(MATERIAL FOR THE TASK begins)

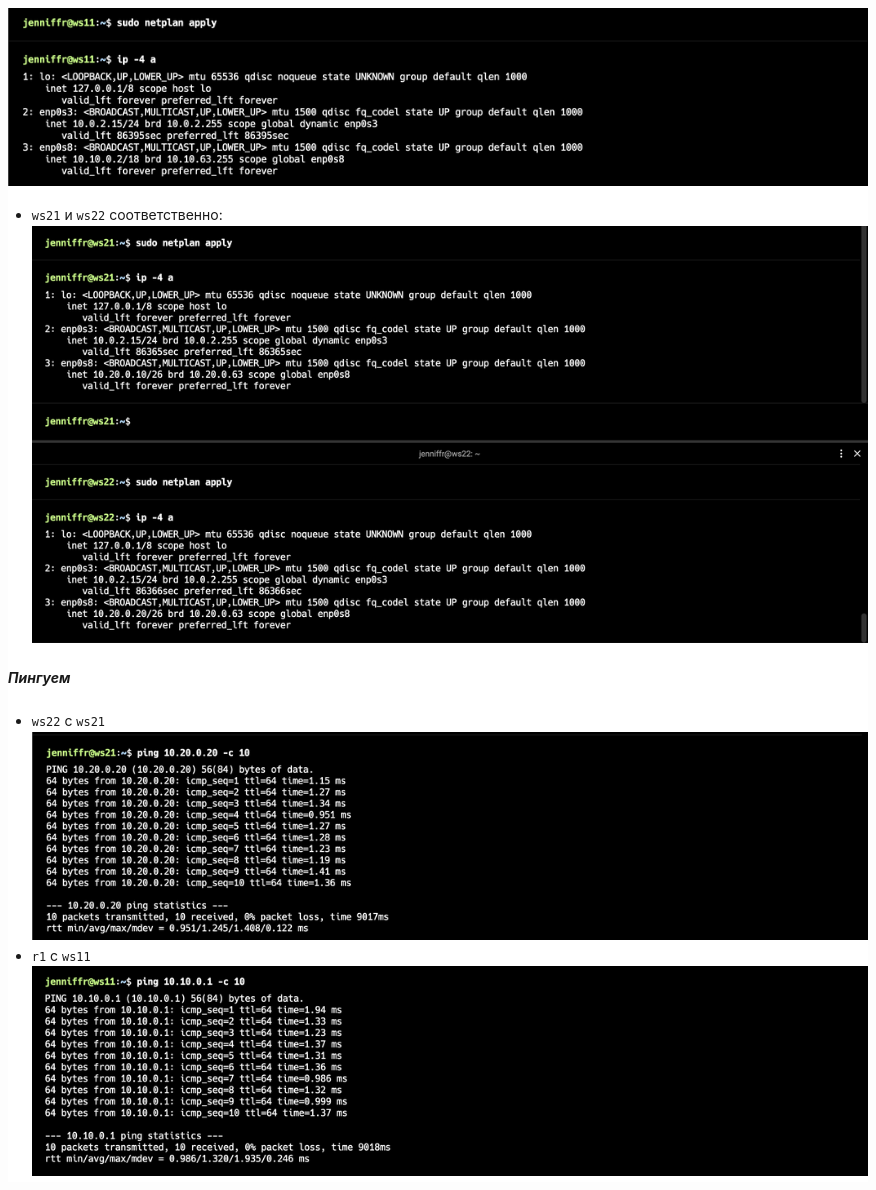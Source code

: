 ![](misc/part5/Pasted%20image%2020240717124919.png)
- `ws21` и `ws22` соответственно:
![](misc/part5/Pasted%20image%2020240717125035.png)

##### Пингуем 

- `ws22` с `ws21`
![](misc/part5/Pasted%20image%2020240717125406.png)
- `r1` с `ws11`
![](misc/part5/Pasted%20image%2020240717125453.png)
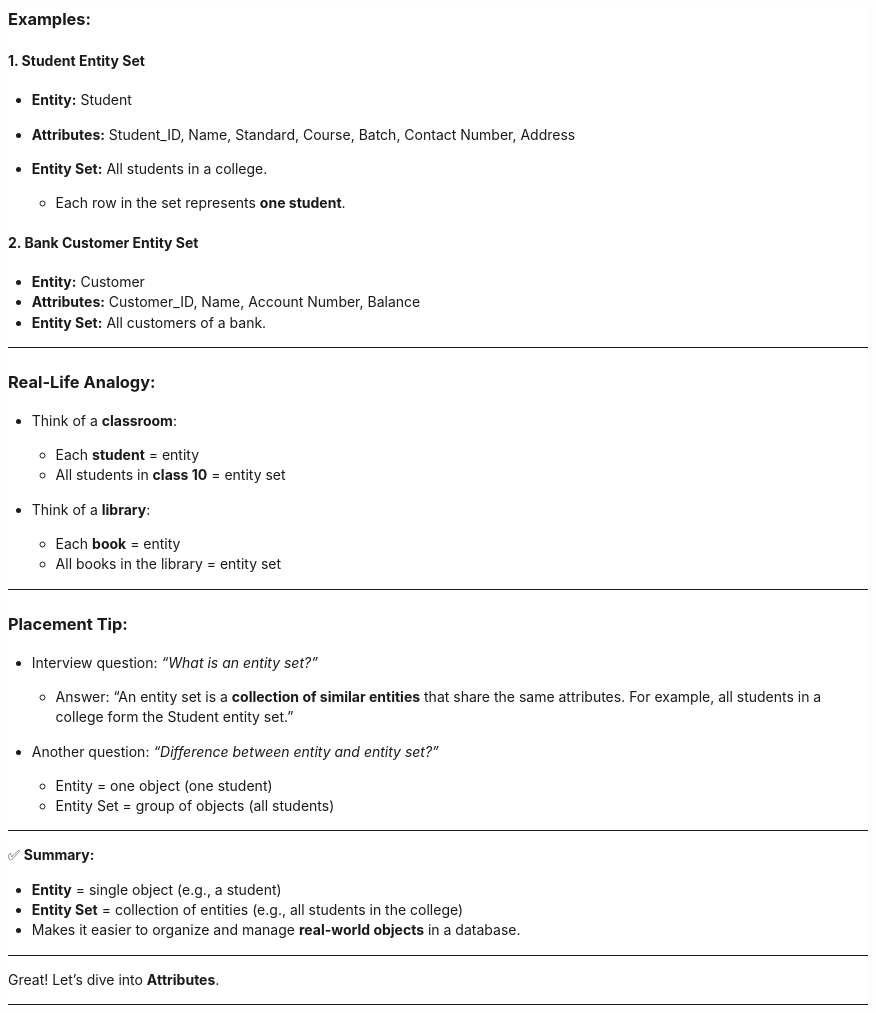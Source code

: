 
### **Examples:**

#### **1. Student Entity Set**

* **Entity:** Student
* **Attributes:** Student\_ID, Name, Standard, Course, Batch, Contact Number, Address
* **Entity Set:** All students in a college.

  * Each row in the set represents **one student**.

#### **2. Bank Customer Entity Set**

* **Entity:** Customer
* **Attributes:** Customer\_ID, Name, Account Number, Balance
* **Entity Set:** All customers of a bank.

---

### **Real-Life Analogy:**

* Think of a **classroom**:

  * Each **student** = entity
  * All students in **class 10** = entity set
* Think of a **library**:

  * Each **book** = entity
  * All books in the library = entity set

---

### **Placement Tip:**

* Interview question:
  *“What is an entity set?”*

  * Answer: “An entity set is a **collection of similar entities** that share the same attributes. For example, all students in a college form the Student entity set.”

* Another question:
  *“Difference between entity and entity set?”*

  * Entity = one object (one student)
  * Entity Set = group of objects (all students)

---

✅ **Summary:**

* **Entity** = single object (e.g., a student)
* **Entity Set** = collection of entities (e.g., all students in the college)
* Makes it easier to organize and manage **real-world objects** in a database.

---

Great! Let’s dive into **Attributes**.

---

(MATERIAL FOR THE TASK ends)

_THE TASK_.
Whenever the word "college" appears in a line above, copy that line.

_OUTPUT BELOW_.
* **Entity Set:** All students in a college.
  * Answer: “An entity set is a **collection of similar entities** that share the same attributes. For example, all students in a college form the Student entity set.”
* **Entity Set** = collection of entities (e.g., all students in the college)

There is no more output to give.